Set all the entries down once more, with nothing altered.

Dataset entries
##############################

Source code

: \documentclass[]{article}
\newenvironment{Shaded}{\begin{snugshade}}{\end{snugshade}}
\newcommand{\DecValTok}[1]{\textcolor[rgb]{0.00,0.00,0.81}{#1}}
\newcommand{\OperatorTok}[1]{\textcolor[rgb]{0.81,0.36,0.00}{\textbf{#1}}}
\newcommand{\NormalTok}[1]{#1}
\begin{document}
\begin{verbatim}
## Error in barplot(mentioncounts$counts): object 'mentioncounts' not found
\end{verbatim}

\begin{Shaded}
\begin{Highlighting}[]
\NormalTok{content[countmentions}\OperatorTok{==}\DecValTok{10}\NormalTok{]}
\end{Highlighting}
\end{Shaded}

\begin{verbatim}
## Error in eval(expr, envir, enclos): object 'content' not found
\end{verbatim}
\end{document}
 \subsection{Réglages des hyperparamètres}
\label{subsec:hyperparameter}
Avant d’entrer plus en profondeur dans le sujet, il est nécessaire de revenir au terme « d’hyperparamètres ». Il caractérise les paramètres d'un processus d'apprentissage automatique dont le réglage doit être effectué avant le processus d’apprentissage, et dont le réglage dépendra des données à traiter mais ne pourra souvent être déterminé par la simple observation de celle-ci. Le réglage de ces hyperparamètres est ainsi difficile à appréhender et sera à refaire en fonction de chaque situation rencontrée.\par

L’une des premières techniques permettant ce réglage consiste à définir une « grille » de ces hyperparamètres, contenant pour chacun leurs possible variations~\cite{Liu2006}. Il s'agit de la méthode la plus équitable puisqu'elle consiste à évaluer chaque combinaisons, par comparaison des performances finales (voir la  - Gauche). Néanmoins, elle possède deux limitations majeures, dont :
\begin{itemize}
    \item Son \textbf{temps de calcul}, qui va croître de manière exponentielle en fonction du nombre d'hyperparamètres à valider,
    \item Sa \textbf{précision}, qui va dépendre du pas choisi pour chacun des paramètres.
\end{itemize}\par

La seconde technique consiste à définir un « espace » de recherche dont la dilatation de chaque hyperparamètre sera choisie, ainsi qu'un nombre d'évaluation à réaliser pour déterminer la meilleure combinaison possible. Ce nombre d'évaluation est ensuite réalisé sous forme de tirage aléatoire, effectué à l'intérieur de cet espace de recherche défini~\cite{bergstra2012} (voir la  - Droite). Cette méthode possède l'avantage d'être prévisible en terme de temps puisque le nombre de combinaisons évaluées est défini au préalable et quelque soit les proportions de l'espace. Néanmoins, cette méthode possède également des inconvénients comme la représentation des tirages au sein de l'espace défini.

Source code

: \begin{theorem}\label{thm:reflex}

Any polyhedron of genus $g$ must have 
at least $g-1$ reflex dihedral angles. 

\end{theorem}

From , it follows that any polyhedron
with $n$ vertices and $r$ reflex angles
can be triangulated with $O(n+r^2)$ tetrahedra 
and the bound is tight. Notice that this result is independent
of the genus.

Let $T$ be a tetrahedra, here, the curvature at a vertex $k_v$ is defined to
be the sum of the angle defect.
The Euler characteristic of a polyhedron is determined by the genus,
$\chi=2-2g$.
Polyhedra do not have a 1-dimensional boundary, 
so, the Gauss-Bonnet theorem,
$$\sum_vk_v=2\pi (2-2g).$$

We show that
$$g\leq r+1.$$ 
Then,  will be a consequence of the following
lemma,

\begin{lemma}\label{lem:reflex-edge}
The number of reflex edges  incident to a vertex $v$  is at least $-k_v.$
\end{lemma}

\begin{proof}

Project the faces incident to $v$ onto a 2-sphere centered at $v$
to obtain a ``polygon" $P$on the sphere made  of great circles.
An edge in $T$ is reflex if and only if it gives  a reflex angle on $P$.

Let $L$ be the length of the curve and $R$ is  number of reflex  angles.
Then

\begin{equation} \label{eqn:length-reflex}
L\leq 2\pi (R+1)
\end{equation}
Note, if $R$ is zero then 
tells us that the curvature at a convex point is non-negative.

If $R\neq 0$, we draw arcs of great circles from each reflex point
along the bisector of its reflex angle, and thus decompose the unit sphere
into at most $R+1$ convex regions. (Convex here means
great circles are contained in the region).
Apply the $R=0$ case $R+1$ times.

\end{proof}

##############################

## ANSWER TO THIS EXERCISE
Source code

: \documentclass[]{article}
\newenvironment{Shaded}{\begin{snugshade}}{\end{snugshade}}
\newcommand{\DecValTok}[1]{\textcolor[rgb]{0.00,0.00,0.81}{#1}}
\newcommand{\OperatorTok}[1]{\textcolor[rgb]{0.81,0.36,0.00}{\textbf{#1}}}
\newcommand{\NormalTok}[1]{#1}
\begin{document}
\begin{verbatim}
## Error in barplot(mentioncounts$counts): object 'mentioncounts' not found
\end{verbatim}

\begin{Shaded}
\begin{Highlighting}[]
\NormalTok{content[countmentions}\OperatorTok{==}\DecValTok{10}\NormalTok{]}
\end{Highlighting}
\end{Shaded}

\begin{verbatim}
## Error in eval(expr, envir, enclos): object 'content' not found
\end{verbatim}
\end{document}
 \subsection{Réglages des hyperparamètres}
\label{subsec:hyperparameter}
Avant d’entrer plus en profondeur dans le sujet, il est nécessaire de revenir au terme « d’hyperparamètres ». Il caractérise les paramètres d'un processus d'apprentissage automatique dont le réglage doit être effectué avant le processus d’apprentissage, et dont le réglage dépendra des données à traiter mais ne pourra souvent être déterminé par la simple observation de celle-ci. Le réglage de ces hyperparamètres est ainsi difficile à appréhender et sera à refaire en fonction de chaque situation rencontrée.\par

L’une des premières techniques permettant ce réglage consiste à définir une « grille » de ces hyperparamètres, contenant pour chacun leurs possible variations~\cite{Liu2006}. Il s'agit de la méthode la plus équitable puisqu'elle consiste à évaluer chaque combinaisons, par comparaison des performances finales (voir la  - Gauche). Néanmoins, elle possède deux limitations majeures, dont :
\begin{itemize}
    \item Son \textbf{temps de calcul}, qui va croître de manière exponentielle en fonction du nombre d'hyperparamètres à valider,
    \item Sa \textbf{précision}, qui va dépendre du pas choisi pour chacun des paramètres.
\end{itemize}\par

La seconde technique consiste à définir un « espace » de recherche dont la dilatation de chaque hyperparamètre sera choisie, ainsi qu'un nombre d'évaluation à réaliser pour déterminer la meilleure combinaison possible. Ce nombre d'évaluation est ensuite réalisé sous forme de tirage aléatoire, effectué à l'intérieur de cet espace de recherche défini~\cite{bergstra2012} (voir la  - Droite). Cette méthode possède l'avantage d'être prévisible en terme de temps puisque le nombre de combinaisons évaluées est défini au préalable et quelque soit les proportions de l'espace. Néanmoins, cette méthode possède également des inconvénients comme la représentation des tirages au sein de l'espace défini.

Source code

: \begin{theorem}\label{thm:reflex}

Any polyhedron of genus $g$ must have 
at least $g-1$ reflex dihedral angles. 

\end{theorem}

From , it follows that any polyhedron
with $n$ vertices and $r$ reflex angles
can be triangulated with $O(n+r^2)$ tetrahedra 
and the bound is tight. Notice that this result is independent
of the genus.

Let $T$ be a tetrahedra, here, the curvature at a vertex $k_v$ is defined to
be the sum of the angle defect.
The Euler characteristic of a polyhedron is determined by the genus,
$\chi=2-2g$.
Polyhedra do not have a 1-dimensional boundary, 
so, the Gauss-Bonnet theorem,
$$\sum_vk_v=2\pi (2-2g).$$

We show that
$$g\leq r+1.$$ 
Then,  will be a consequence of the following
lemma,

\begin{lemma}\label{lem:reflex-edge}
The number of reflex edges  incident to a vertex $v$  is at least $-k_v.$
\end{lemma}

\begin{proof}

Project the faces incident to $v$ onto a 2-sphere centered at $v$
to obtain a ``polygon" $P$on the sphere made  of great circles.
An edge in $T$ is reflex if and only if it gives  a reflex angle on $P$.

Let $L$ be the length of the curve and $R$ is  number of reflex  angles.
Then

\begin{equation} \label{eqn:length-reflex}
L\leq 2\pi (R+1)
\end{equation}
Note, if $R$ is zero then 
tells us that the curvature at a convex point is non-negative.

If $R\neq 0$, we draw arcs of great circles from each reflex point
along the bisector of its reflex angle, and thus decompose the unit sphere
into at most $R+1$ convex regions. (Convex here means
great circles are contained in the region).
Apply the $R=0$ case $R+1$ times.

\end{proof}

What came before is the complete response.